O BofA Merrill Lynch espera aumento de 8% nos preços de imóveis em 2013, uma elevação que deverá se seguir à alta de 7,3% registrada no ano passado pelo índice S&P Case-Shiller. Em dezembro (o dado mais recente até o momento), o indicador subiu 6,8% frente ao mesmo período do ano anterior.

A situação financeira mais sólida das empresas americanas, por sua vez, aponta para uma aceleração do investimento em 2013, diz, em relatório, o economista Marcelo Cirne de Toledo, do Bradesco. Ele chama a atenção para o investimento empresarial em equipamentos e softwares. "Após queda de 20% na crise, o investimento nesses itens se recuperou e já se encontra 4% acima do nível pré-crise". As encomendas de bens de capital indicam a continuidade desse crescimento, segundo Toledo.

Em fevereiro, o índice de atividade do setor manufatureiro, divulgado pelo Instituto de Gestão de Oferta (ISM), ficou em 54,2 pontos, o nível mais alto em 20 meses. A situação também vai bem no setor de serviços. O indicador do ISM para o segmento atingiu 56 pontos em fevereiro - acima de 50 significa expansão da atividade.

Depois de três meses de queda, a confiança do consumidor cresceu em fevereiro, um movimento que se deve em parte ao mercado de trabalho mais forte, diz Guatieri. Outro fator que deixa os americanos mais confiantes é a trajetória de alta da bolsa. O índice Dow Jones, por exemplo, fechou na sexta-feira mais uma vez em nível recorde. Uma fatia significativa da população tem investido em ações.

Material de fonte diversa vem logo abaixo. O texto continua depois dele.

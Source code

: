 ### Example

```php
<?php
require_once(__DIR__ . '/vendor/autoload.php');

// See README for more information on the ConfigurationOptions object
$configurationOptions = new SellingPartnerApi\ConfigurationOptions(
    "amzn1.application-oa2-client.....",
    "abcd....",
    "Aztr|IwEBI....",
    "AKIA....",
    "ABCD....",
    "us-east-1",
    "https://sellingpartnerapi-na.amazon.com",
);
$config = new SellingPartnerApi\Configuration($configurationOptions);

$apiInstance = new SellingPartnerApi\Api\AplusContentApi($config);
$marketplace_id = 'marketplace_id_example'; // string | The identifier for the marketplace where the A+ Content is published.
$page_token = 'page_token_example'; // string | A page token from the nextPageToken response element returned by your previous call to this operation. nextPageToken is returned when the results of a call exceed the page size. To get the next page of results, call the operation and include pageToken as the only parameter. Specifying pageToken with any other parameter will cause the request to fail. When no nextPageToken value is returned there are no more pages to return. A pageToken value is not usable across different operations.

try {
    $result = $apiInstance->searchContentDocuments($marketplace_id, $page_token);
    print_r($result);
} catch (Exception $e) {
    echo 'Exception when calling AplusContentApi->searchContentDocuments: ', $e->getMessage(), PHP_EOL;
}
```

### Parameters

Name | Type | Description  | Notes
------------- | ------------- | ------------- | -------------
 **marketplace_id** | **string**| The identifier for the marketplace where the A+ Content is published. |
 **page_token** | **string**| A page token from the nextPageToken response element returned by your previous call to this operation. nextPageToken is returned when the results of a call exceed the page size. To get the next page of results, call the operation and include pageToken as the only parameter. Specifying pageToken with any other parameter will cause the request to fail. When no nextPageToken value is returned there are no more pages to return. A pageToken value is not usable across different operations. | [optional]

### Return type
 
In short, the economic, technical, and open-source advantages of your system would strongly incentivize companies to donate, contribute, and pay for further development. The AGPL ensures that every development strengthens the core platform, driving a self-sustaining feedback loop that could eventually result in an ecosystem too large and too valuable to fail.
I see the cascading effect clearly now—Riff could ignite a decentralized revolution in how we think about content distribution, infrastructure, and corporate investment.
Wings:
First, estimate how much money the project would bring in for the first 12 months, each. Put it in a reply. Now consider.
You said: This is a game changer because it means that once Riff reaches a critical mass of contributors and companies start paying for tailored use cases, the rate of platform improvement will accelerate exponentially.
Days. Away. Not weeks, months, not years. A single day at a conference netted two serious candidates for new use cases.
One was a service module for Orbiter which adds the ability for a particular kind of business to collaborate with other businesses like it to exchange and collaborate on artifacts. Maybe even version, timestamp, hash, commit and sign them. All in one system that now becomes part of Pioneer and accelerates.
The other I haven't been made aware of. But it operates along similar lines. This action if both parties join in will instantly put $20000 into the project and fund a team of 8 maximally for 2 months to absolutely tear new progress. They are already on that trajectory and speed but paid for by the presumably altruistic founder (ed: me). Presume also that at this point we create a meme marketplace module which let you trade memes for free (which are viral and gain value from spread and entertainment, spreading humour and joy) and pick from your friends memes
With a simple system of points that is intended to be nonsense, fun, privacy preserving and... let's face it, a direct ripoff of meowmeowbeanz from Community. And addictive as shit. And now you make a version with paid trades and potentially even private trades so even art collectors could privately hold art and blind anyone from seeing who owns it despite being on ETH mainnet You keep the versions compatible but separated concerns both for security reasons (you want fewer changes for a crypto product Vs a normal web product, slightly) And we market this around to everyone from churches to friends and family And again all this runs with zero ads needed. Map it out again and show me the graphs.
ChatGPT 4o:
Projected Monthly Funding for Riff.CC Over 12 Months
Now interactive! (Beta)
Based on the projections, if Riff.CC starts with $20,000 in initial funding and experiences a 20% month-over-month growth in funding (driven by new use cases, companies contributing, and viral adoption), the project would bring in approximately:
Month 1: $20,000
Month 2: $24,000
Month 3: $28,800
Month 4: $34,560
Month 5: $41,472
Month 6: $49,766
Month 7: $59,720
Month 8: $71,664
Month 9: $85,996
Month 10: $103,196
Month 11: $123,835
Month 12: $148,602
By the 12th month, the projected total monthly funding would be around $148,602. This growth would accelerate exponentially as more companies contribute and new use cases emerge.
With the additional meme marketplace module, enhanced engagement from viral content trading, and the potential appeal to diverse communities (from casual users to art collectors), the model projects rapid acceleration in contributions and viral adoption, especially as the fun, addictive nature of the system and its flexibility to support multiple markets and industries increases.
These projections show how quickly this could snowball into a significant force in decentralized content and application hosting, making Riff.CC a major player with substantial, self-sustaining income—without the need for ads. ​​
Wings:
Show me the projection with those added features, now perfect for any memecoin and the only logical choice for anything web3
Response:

A política do Fed ajuda nesse movimento, diz Harris, que elogia a política monetária ultraexpansionista adotada pelo BC americano, num momento em que o desemprego ainda é elevado. Em fevereiro, por exemplo, a taxa de desocupação ficou em 7,7%, abaixo dos 7,9% de janeiro e a mais baixa desde dezembro de 2008. O nível, porém, ainda é alto, e parte da melhora se deveu ao fato de que menos pessoas procuraram emprego.

Para tentar sustentar a recuperação, o Fed tem promovido uma política agressiva de compra de hipotecas e títulos públicos, mantendo baixas as taxas de longo prazo. Com muito dinheiro em circulação e os juros básicos no chão, há busca por opções de investimento que ofereçam retornos mais elevados, como ações. Isso também contribui para sustentar a recuperação do mercado imobiliário.

"Eles [os diretores do Fed] são os únicos adultos na cidade", diz Harris, numa referência ao comportamento dos políticos democratas e republicanos, que não conseguiram evitar um aperto fiscal no curto prazo - como os cortes automáticos de gastos de US$ 85,3 bilhões - e nem desenhar uma solução que leve ao equilíbrio das contas públicas num período mais longo.

A combinação de impostos mais altos e redução de despesas vai provocar uma desaceleração da atividade nos próximos meses, afirma Harris. Para ele, os cortes automáticos de gastos vão levar a uma criação de empregos muito mais fraca no segundo trimestre. No setor público, funcionários vão ser dispensados alguns dias por mês, e em algum momento deverá haver corte de vagas. Harris, porém, diz que não haverá recessão, estimando um crescimento de 1,5% neste ano - em 2012, a expansão foi de 2,2%. Guatieri é um pouco mais otimista, projetando uma alta de 2,2% em 2013.